Kruskal algorithm in C

The greedy Kruskal's method searches for the quickest route through a connected weighted network. In this algorithm, we start with an empty set of edges and add edges to the set one at a time until we obtain a spanning tree.

Kruskal's approach is a well-known algorithm for determining the shortest spanning tree in a linked, weighted network. A minimum spanning tree is a tree that joins every node in a graph using the fewest possible total edge weights.

The algorithm considers all edges of the graph in ascending weight order and adds them to the minimum spanning tree if they do not form a cycle with the edges already in the tree. Kruskal's approach employs the disjoint-set data structure to prevent the formation of cycles.

Characteristics:

If an edge does not form a cycle with edges already in the tree, the method evaluates all edges of the graph in ascending weight order and adds them to the minimal spanning tree.
The algorithm maintains a set of disjoint subsets of vertices, with each subset representing a connected component of the graph. As edges are added to the selected set, the subsets are merged together, until all vertices belong to the same subset.

Usage:

Kruskal's algorithm can be used in a variety of applications, such as network design, clustering, and image segmentation.
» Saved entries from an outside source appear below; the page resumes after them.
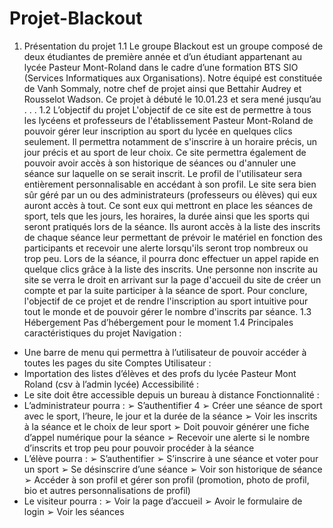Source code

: # Projet-Blackout

1. Présentation du projet
1.1 Le groupe
Blackout est un groupe composé de deux étudiantes de première année et d’un étudiant
appartenant au lycée Pasteur Mont-Roland dans le cadre d’une formation BTS SIO (Services
Informatiques aux Organisations). Notre équipé est constituée de Vanh Sommaly, notre chef
de projet ainsi que Bettahir Audrey et Rousselot Wadson. Ce projet à débuté le 10.01.23 et
sera mené jusqu’au . . .
1.2 L’objectif du projet
L'objectif de ce site est de permettre à tous les lycéens et professeurs de l'établissement
Pasteur Mont-Roland de pouvoir gérer leur inscription au sport du lycée en quelques clics
seulement.
Il permettra notamment de s'inscrire à un horaire précis, un jour précis et au sport de leur
choix. Ce site permettra également de pouvoir avoir accès à son historique de séances ou
d'annuler une séance sur laquelle on se serait inscrit. Le profil de l'utilisateur sera
entièrement personnalisable en accédant à son profil.
Le site sera bien sûr géré par un ou des administrateurs (professeurs ou élèves) qui eux
auront accès à tout.
Ce sont eux qui mettront en place les séances de sport, tels que les jours, les horaires, la
durée ainsi que les sports qui seront pratiqués lors de la séance.
Ils auront accès à la liste des inscrits de chaque séance leur permettant de prévoir le
matériel en fonction des participants et recevoir une alerte lorsqu'ils seront trop nombreux
ou trop peu. Lors de la séance, il pourra donc effectuer un appel rapide en quelque clics
grâce à la liste des inscrits.
Une personne non inscrite au site se verra le droit en arrivant sur la page d'accueil du site de
créer un compte et par la suite participer à la séance de sport.
Pour conclure, l'objectif de ce projet et de rendre l'inscription au sport intuitive pour tout le
monde et de pouvoir gérer le nombre d'inscrits par séance.
1.3 Hébergement
Pas d’hébergement pour le moment
1.4 Principales caractéristiques du projet
Navigation :
- Une barre de menu qui permettra à l’utilisateur de pouvoir accéder à toutes les
pages du site
Comptes Utilisateur :
- Importation des listes d’élèves et des profs du lycée Pasteur Mont Roland (csv à
l’admin lycée)
Accessibilité :
- Le site doit être accessible depuis un bureau à distance
Fonctionnalité :
- L’administrateur pourra :
➢ S’authentifier
4
➢ Créer une séance de sport avec le sport, l’heure, le jour et la durée de
la séance
➢ Voir les inscrits à la séance et le choix de leur sport
➢ Doit pouvoir générer une fiche d’appel numérique pour la séance
➢ Recevoir une alerte si le nombre d’inscrits et trop peu pour pouvoir
procéder à la séance
- L’élève pourra :
➢ S’authentifier
➢ S’inscrire à une séance et voter pour un sport
➢ Se désinscrire d’une séance
➢ Voir son historique de séance
➢ Accéder à son profil et gérer son profil (promotion, photo de profil,
bio et autres personnalisations de profil)
- Le visiteur pourra :
➢ Voir la page d’accueil
➢ Avoir le formulaire de login
➢ Voir les séances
It is frequently used in engineering, computer science, and other disciplines that call for graph analysis.

The Kruskal algorithm's steps are listed below:

Sort all the edges according to weight in a non-decreasing order.
Initialize an empty set for the minimum spanning tree and an empty disjoint-set data structure.
Add the edge to the tree and combine the two sets that the edge's endpoints belong to in the disjoint-set data structure for each edge in the sorted order if doing so does not result in a cycle.
Until all edges have been taken into account or the smallest spanning tree has n-1 edges-where n is the number of nodes in the graph-repeat step 3 as necessary.
At the end of the algorithm, the minimum spanning tree will be the set of edges added to the tree in step 3. The temporal complexity of Kruskal's algorithm, where E is the number of edges and V is the number of vertices in the graph, is either O(ElogE) or O(ElogV).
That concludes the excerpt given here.